Brief:
Below are the records to transcribe exactly; do not include any images.

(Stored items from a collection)

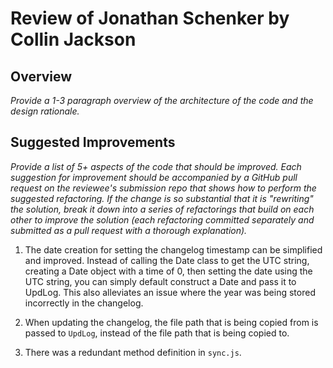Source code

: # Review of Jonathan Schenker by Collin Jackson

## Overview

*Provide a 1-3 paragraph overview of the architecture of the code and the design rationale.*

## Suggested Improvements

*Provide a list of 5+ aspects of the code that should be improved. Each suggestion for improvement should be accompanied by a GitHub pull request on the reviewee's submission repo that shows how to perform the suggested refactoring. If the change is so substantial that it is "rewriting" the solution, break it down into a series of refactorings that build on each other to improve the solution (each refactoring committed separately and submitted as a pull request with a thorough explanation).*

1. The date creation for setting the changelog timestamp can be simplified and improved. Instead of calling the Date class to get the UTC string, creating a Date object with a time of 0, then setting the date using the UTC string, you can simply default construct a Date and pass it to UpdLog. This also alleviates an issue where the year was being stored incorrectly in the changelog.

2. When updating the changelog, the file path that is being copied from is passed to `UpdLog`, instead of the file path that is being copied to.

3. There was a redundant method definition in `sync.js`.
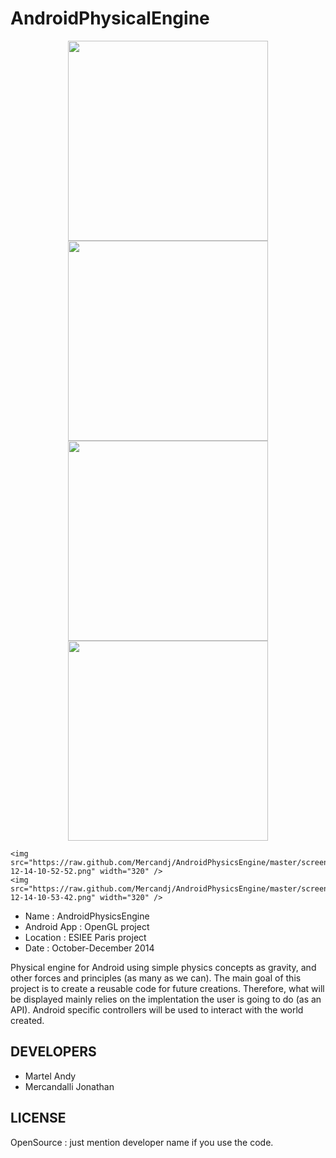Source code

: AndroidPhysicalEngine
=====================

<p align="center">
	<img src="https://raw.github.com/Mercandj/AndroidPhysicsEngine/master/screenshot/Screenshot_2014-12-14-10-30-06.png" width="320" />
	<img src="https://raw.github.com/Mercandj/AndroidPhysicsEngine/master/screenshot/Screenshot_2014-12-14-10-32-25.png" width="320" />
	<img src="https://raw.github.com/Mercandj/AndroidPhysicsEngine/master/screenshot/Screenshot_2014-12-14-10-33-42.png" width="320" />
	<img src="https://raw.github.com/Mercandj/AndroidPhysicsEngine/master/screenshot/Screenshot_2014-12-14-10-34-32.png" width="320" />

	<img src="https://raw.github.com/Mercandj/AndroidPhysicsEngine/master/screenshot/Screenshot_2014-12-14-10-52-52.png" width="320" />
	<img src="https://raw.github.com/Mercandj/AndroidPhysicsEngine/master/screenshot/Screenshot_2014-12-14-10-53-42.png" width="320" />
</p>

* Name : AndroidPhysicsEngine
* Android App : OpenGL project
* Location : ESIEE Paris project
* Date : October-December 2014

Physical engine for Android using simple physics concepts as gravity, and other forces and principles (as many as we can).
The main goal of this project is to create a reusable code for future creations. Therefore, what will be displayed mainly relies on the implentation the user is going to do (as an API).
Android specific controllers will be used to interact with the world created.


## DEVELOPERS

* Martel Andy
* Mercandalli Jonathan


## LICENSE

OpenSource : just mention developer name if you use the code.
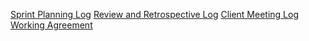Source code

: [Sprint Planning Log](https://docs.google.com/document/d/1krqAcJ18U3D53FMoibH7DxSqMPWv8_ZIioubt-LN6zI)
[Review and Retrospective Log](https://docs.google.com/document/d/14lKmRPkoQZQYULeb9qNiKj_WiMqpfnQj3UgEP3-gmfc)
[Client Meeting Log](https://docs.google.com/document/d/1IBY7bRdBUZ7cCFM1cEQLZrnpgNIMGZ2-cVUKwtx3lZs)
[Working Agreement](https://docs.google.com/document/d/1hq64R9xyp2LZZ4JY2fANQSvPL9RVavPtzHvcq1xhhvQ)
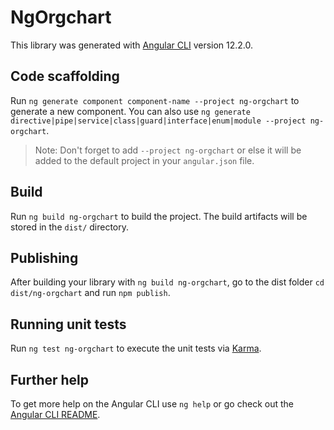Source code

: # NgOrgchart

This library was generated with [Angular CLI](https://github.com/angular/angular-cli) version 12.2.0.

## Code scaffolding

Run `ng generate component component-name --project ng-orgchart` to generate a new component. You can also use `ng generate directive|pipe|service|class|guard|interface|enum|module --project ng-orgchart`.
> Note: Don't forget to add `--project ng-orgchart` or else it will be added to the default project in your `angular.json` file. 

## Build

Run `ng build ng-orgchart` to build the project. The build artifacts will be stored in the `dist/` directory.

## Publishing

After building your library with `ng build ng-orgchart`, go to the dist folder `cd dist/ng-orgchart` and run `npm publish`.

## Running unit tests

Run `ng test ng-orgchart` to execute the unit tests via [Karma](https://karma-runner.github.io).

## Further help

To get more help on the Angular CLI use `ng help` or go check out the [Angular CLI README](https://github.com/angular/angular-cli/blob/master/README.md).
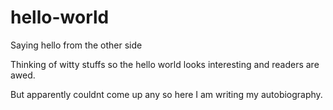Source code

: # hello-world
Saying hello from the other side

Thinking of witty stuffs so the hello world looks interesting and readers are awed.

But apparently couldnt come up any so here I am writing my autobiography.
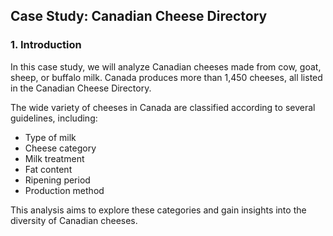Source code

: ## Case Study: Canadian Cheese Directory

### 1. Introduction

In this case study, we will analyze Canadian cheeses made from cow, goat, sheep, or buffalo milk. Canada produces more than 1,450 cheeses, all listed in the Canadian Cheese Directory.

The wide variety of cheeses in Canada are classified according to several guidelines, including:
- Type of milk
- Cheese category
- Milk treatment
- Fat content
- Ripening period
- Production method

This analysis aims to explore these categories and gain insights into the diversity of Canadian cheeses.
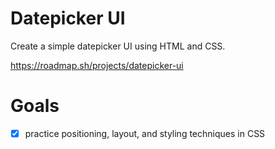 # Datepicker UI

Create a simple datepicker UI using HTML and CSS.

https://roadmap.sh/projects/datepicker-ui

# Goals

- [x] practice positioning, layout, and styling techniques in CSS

Response to this exercise:
Source code

: # Review of Jonathan Schenker by Collin Jackson

## Overview

*Provide a 1-3 paragraph overview of the architecture of the code and the design rationale.*

## Suggested Improvements

*Provide a list of 5+ aspects of the code that should be improved. Each suggestion for improvement should be accompanied by a GitHub pull request on the reviewee's submission repo that shows how to perform the suggested refactoring. If the change is so substantial that it is "rewriting" the solution, break it down into a series of refactorings that build on each other to improve the solution (each refactoring committed separately and submitted as a pull request with a thorough explanation).*

1. The date creation for setting the changelog timestamp can be simplified and improved. Instead of calling the Date class to get the UTC string, creating a Date object with a time of 0, then setting the date using the UTC string, you can simply default construct a Date and pass it to UpdLog. This also alleviates an issue where the year was being stored incorrectly in the changelog.

2. When updating the changelog, the file path that is being copied from is passed to `UpdLog`, instead of the file path that is being copied to.

3. There was a redundant method definition in `sync.js`.
Source code

: AndroidPhysicalEngine
=====================

<p align="center">
	<img src="https://raw.github.com/Mercandj/AndroidPhysicsEngine/master/screenshot/Screenshot_2014-12-14-10-30-06.png" width="320" />
	<img src="https://raw.github.com/Mercandj/AndroidPhysicsEngine/master/screenshot/Screenshot_2014-12-14-10-32-25.png" width="320" />
	<img src="https://raw.github.com/Mercandj/AndroidPhysicsEngine/master/screenshot/Screenshot_2014-12-14-10-33-42.png" width="320" />
	<img src="https://raw.github.com/Mercandj/AndroidPhysicsEngine/master/screenshot/Screenshot_2014-12-14-10-34-32.png" width="320" />

	<img src="https://raw.github.com/Mercandj/AndroidPhysicsEngine/master/screenshot/Screenshot_2014-12-14-10-52-52.png" width="320" />
	<img src="https://raw.github.com/Mercandj/AndroidPhysicsEngine/master/screenshot/Screenshot_2014-12-14-10-53-42.png" width="320" />
</p>

* Name : AndroidPhysicsEngine
* Android App : OpenGL project
* Location : ESIEE Paris project
* Date : October-December 2014

Physical engine for Android using simple physics concepts as gravity, and other forces and principles (as many as we can).
The main goal of this project is to create a reusable code for future creations. Therefore, what will be displayed mainly relies on the implentation the user is going to do (as an API).
Android specific controllers will be used to interact with the world created.


## DEVELOPERS

* Martel Andy
* Mercandalli Jonathan


## LICENSE

OpenSource : just mention developer name if you use the code.
Source code

: [Sprint Planning Log](https://docs.google.com/document/d/1krqAcJ18U3D53FMoibH7DxSqMPWv8_ZIioubt-LN6zI)
[Review and Retrospective Log](https://docs.google.com/document/d/14lKmRPkoQZQYULeb9qNiKj_WiMqpfnQj3UgEP3-gmfc)
[Client Meeting Log](https://docs.google.com/document/d/1IBY7bRdBUZ7cCFM1cEQLZrnpgNIMGZ2-cVUKwtx3lZs)
[Working Agreement](https://docs.google.com/document/d/1hq64R9xyp2LZZ4JY2fANQSvPL9RVavPtzHvcq1xhhvQ)
Source code

: # NgOrgchart

This library was generated with [Angular CLI](https://github.com/angular/angular-cli) version 12.2.0.

## Code scaffolding

Run `ng generate component component-name --project ng-orgchart` to generate a new component. You can also use `ng generate directive|pipe|service|class|guard|interface|enum|module --project ng-orgchart`.
> Note: Don't forget to add `--project ng-orgchart` or else it will be added to the default project in your `angular.json` file. 

## Build

Run `ng build ng-orgchart` to build the project. The build artifacts will be stored in the `dist/` directory.

## Publishing

After building your library with `ng build ng-orgchart`, go to the dist folder `cd dist/ng-orgchart` and run `npm publish`.

## Running unit tests

Run `ng test ng-orgchart` to execute the unit tests via [Karma](https://karma-runner.github.io).

## Further help

To get more help on the Angular CLI use `ng help` or go check out the [Angular CLI README](https://github.com/angular/angular-cli/blob/master/README.md).
Source code

: # hello-world
Saying hello from the other side

Thinking of witty stuffs so the hello world looks interesting and readers are awed.

But apparently couldnt come up any so here I am writing my autobiography.
Source code

: ## Case Study: Canadian Cheese Directory

### 1. Introduction

In this case study, we will analyze Canadian cheeses made from cow, goat, sheep, or buffalo milk. Canada produces more than 1,450 cheeses, all listed in the Canadian Cheese Directory.

The wide variety of cheeses in Canada are classified according to several guidelines, including:
- Type of milk
- Cheese category
- Milk treatment
- Fat content
- Ripening period
- Production method

This analysis aims to explore these categories and gain insights into the diversity of Canadian cheeses.
 # Datepicker UI

Create a simple datepicker UI using HTML and CSS.

https://roadmap.sh/projects/datepicker-ui

# Goals

- [x] practice positioning, layout, and styling techniques in CSS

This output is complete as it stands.